Entrepreneurs who bootstrap their companies start with very little money and no outside investments to build their business.
Instead, these entrepreneurs might rely on sweat equity, customer funding, personal debt, or personal savings to provide initial capital.
For new companies, bootstrapping might be an effective model because it encourages simplicity and flexibility during the early-growth phase.
Software development platform company, GitHub, launched as a bootstrapped startup in 2008 and was bought by Microsoft for $7.5 billion in 2018.
The origin of bootstrapping is unclear, but a couple of sayings that apply are:
“Pull oneself over a fence by one’s bootstraps.” This saying originated in the early 19th century United States and implies that it is an impossible action,
“Pulling oneself up by one’s bootstraps.” This refers to 19th-century high-top boots that were pulled on by tugging at ankle straps. It generally means doing something on your own, without outside help, and in many cases, the hard way.
This definition provides additional insight:
Bootstrapping is the minimalistic business culture approach to starting a company, which is characterized by extreme sparseness and simplicity. It usually refers to the starting of a self-sustaining process that is supposed to proceed without external input.
In other words, bootstrapping is a process whereby an entrepreneur starts a self-sustaining business, markets it, and grows the business by using limited resources or money.

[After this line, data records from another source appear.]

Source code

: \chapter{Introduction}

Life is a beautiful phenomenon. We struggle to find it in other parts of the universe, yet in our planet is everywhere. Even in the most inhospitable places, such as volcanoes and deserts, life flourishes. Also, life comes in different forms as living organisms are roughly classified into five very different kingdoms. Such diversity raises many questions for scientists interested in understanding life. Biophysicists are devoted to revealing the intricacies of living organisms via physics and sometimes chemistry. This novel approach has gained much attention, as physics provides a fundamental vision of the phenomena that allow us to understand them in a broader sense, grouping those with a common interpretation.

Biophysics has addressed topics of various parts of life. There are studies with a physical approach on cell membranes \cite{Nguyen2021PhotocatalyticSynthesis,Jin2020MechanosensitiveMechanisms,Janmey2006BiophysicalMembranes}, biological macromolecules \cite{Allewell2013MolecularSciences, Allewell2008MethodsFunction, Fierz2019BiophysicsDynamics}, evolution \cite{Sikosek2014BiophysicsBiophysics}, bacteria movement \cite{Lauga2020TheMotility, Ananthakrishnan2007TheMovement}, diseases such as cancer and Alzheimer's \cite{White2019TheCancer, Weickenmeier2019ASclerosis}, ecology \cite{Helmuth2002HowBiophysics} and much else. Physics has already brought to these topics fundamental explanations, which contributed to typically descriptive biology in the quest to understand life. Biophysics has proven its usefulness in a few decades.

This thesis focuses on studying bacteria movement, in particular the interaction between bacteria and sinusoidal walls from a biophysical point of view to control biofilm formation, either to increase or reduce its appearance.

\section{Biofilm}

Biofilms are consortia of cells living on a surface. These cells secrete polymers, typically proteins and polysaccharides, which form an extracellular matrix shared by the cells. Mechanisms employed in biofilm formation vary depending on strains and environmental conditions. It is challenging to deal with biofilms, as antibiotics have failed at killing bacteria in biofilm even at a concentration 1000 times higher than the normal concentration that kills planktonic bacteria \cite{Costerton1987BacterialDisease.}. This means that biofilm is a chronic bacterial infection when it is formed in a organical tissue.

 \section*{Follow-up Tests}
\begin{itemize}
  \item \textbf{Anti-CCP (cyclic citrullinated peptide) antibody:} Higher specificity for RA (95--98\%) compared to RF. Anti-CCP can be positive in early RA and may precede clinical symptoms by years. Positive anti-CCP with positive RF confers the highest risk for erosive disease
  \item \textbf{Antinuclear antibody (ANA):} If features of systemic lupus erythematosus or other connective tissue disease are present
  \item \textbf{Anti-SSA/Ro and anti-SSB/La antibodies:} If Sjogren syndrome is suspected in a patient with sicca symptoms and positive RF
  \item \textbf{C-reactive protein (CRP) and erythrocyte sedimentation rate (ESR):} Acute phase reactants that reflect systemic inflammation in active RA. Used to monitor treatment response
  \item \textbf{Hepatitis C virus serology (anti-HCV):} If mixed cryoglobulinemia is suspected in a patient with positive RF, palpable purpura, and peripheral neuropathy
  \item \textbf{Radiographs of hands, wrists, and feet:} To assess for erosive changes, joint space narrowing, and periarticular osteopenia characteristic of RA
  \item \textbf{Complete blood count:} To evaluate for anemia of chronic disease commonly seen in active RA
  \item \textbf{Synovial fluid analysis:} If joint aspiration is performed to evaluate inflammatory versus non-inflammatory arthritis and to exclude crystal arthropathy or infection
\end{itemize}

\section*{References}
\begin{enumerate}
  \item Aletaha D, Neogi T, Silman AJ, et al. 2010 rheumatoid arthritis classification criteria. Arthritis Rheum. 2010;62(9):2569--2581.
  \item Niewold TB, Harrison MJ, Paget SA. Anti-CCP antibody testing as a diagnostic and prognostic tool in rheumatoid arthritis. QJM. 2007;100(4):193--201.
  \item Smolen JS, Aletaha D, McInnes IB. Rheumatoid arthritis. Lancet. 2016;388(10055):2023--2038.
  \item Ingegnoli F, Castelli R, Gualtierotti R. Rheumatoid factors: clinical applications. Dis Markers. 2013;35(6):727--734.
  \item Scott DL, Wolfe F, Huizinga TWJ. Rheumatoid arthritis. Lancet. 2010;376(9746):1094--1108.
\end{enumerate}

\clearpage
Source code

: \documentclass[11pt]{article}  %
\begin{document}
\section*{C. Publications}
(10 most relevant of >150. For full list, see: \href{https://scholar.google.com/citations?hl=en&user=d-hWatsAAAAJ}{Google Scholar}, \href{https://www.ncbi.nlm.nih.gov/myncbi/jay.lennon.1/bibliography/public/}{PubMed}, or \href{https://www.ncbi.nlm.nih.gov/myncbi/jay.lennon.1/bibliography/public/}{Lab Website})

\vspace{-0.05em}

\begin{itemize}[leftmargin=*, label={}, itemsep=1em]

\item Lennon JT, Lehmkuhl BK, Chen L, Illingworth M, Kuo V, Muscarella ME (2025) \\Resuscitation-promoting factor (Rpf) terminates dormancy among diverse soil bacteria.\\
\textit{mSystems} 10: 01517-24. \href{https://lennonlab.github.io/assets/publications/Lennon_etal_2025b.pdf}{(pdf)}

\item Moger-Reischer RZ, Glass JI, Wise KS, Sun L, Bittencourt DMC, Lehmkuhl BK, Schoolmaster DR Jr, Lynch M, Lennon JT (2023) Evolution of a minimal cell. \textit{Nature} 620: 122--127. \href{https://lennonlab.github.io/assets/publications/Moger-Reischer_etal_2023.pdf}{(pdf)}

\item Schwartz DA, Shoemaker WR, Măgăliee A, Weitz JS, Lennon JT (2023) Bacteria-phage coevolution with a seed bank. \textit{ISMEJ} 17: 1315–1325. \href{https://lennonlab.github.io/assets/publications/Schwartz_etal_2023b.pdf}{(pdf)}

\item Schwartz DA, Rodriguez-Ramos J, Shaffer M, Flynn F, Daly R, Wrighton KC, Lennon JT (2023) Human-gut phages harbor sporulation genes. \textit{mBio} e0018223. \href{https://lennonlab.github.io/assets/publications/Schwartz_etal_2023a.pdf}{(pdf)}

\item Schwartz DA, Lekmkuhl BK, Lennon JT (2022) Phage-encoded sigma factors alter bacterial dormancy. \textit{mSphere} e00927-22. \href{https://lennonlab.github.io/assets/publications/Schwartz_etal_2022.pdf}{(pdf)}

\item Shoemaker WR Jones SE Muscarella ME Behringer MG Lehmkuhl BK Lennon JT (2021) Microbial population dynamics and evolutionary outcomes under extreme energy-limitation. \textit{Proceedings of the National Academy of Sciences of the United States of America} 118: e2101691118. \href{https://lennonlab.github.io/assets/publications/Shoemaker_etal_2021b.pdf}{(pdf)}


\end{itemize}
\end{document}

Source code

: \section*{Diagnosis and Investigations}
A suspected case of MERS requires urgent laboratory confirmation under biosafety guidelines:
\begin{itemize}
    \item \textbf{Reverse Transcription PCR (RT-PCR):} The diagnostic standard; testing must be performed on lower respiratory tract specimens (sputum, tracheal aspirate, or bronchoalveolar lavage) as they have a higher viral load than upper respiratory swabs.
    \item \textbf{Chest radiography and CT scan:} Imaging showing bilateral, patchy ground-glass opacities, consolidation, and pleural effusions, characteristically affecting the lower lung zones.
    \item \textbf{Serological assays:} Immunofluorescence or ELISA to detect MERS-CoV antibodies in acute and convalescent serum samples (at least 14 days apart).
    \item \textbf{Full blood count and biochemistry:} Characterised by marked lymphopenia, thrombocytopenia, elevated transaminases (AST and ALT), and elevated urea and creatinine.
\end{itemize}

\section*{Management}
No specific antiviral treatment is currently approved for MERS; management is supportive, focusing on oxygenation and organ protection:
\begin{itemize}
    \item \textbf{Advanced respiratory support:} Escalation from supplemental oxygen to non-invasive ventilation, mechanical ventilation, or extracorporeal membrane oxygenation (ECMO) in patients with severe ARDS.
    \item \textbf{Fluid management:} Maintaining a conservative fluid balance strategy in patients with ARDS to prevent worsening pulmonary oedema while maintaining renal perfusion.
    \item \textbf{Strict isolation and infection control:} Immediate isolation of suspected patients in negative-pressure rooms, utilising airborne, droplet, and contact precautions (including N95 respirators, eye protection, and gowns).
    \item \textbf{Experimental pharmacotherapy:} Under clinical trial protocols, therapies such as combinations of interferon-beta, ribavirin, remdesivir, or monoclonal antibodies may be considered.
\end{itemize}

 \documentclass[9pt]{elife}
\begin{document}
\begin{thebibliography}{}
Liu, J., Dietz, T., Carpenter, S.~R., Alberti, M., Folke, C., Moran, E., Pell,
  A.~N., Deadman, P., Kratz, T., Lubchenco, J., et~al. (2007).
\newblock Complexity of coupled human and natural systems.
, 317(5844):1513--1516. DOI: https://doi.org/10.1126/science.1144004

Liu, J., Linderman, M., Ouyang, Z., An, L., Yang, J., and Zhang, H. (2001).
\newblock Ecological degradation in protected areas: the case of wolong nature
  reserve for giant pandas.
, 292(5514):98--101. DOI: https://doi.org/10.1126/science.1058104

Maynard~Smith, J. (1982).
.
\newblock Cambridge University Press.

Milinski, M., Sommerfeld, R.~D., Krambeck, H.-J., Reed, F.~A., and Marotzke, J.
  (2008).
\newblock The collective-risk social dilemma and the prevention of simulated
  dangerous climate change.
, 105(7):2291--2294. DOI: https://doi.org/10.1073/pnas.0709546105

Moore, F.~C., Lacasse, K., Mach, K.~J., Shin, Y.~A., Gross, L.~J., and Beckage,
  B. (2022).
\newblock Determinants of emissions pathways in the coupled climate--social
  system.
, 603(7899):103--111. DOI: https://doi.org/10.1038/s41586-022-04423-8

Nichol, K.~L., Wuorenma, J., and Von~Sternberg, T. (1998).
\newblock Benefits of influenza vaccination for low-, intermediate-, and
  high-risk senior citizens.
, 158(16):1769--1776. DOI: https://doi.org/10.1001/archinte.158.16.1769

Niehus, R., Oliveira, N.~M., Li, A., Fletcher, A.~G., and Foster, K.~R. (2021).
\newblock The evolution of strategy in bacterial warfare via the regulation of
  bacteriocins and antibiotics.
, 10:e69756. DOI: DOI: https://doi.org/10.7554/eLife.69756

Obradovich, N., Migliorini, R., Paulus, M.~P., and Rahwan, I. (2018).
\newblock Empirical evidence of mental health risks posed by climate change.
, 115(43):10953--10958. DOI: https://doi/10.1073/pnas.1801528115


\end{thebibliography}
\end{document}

This is accomplished without the use of venture capital firms or even significant angel investment.
By using a collection of methods to minimize the amount of outside debt and equity financing needed from banks and investors, companies that are bootstrapping will look at:
- Owner Financing: The use of personal income and savings.
- Personal Debt: Usually incurring personal credit card debt.
- Sweat Equity: A party’s contribution to the company in the form of effort.
- Operating Costs: Keep costs as low as possible.
- Inventory Minimization: Requires a fast turnaround of inventory.
- Subsidy Finance: Government cash payments or tax reductions.
- Selling: Cash to run the business comes from sales.